1. A fixture for picking up and placing permanent magnets in a magnetic coupling device, characterized in that, include: The magnetic push cylinder (7), magnetic push rod (8), outer magnetic rotor (1) and magnetic sleeve (5) spliced ​​with the outer magnetic rotor (1) are provided. The magnetic push cylinder (7) is slidably connected to the magnetic sleeve (5) and the outer magnetic rotor (1). Multiple sets of external rotating permanent magnets (6) are installed inside the outer magnetic rotor (1). The multiple sets of external rotating permanent magnets (6) are located on the outer side of one end of the magnetic push cylinder (7). The magnetic push rod (8) is detachably installed inside the magnetic push cylinder (7).

2. The permanent magnet pick-and-place fixture for the magnetic coupling device according to claim 1, characterized in that: Both the outer magnetic rotor (1) and the magnetic shielding sleeve (5) have through slots that allow the outer rotating permanent magnet (6) to pass through.
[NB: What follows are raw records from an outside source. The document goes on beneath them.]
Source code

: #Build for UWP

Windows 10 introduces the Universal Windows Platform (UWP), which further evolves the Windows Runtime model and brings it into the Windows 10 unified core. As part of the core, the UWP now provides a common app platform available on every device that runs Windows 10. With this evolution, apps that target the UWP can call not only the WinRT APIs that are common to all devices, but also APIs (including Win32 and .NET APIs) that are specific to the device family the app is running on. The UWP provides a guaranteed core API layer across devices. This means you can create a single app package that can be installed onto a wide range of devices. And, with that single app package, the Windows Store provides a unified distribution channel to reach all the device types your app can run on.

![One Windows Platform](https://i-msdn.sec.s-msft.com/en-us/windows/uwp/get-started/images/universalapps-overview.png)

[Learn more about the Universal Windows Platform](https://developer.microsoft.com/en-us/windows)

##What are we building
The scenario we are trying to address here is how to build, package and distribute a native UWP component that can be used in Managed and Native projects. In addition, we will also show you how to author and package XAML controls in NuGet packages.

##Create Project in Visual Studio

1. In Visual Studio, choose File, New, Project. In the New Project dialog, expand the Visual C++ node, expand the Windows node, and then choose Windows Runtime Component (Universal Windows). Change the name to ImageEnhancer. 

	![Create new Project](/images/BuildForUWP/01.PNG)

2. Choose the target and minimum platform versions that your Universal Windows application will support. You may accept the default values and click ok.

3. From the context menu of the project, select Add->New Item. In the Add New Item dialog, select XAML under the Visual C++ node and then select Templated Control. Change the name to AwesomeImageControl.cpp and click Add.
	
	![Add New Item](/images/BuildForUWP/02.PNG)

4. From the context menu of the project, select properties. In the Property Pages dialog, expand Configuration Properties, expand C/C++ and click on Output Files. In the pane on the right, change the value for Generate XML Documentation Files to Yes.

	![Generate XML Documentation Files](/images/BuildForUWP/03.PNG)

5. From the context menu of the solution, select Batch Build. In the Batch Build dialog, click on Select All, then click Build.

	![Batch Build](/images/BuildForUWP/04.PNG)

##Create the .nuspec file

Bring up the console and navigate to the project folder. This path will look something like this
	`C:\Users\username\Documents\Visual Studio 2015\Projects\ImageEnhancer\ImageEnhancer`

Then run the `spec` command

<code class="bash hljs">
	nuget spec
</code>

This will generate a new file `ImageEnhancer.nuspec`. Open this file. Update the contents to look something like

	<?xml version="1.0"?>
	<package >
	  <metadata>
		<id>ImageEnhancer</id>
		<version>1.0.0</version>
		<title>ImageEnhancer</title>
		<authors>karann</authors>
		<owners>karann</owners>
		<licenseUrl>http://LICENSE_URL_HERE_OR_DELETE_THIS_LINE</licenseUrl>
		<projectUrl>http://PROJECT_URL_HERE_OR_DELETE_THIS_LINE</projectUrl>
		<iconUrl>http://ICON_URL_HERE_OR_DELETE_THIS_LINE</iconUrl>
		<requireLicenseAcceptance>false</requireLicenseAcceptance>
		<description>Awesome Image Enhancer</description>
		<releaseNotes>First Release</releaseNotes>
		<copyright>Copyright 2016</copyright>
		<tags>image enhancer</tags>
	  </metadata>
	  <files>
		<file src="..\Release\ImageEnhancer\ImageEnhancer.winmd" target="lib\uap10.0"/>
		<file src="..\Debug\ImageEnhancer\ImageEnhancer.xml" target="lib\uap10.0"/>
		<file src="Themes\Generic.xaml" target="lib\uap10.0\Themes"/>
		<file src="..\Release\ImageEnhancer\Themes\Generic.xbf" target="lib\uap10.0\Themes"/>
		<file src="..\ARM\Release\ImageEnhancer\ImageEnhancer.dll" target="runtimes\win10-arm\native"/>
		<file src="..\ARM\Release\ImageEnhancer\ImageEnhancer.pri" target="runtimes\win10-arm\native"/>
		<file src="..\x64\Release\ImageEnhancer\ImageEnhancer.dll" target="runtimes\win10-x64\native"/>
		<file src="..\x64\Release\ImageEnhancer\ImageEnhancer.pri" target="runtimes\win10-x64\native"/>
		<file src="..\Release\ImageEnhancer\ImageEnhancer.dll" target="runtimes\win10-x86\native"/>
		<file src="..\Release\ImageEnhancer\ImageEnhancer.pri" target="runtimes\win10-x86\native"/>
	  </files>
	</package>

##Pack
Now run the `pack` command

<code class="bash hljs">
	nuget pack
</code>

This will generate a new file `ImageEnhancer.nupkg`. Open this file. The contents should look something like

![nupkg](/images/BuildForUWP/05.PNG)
There are multiple through slots arranged in a circular array. The magnetic shielding pusher (7) is provided with multiple push blocks (71) that cooperate with the through slots. The push blocks (71) are slidably connected to the through slots. The outer magnetic rotor (1) is made of magnetic material.

3. The permanent magnet pick-and-place fixture for the magnetic coupling device according to claim 2, characterized in that: The through slot inside the outer magnetic rotor (1) is connected to the through slot inside the magnetic shielding sleeve (5).

4. The permanent magnet pick-and-place fixture for the magnetic coupling device according to claim 2, characterized in that: A first guide protrusion is provided between adjacent through slots inside the outer magnetic rotor (1), and a second guide protrusion is provided between adjacent through slots inside the magnetic shielding sleeve (5). The first guide protrusion and the second guide protrusion are provided correspondingly, and the two sides of the outer rotating permanent magnet (6) can respectively fit into the side of the first guide protrusion or the second guide protrusion located closest to the corresponding side.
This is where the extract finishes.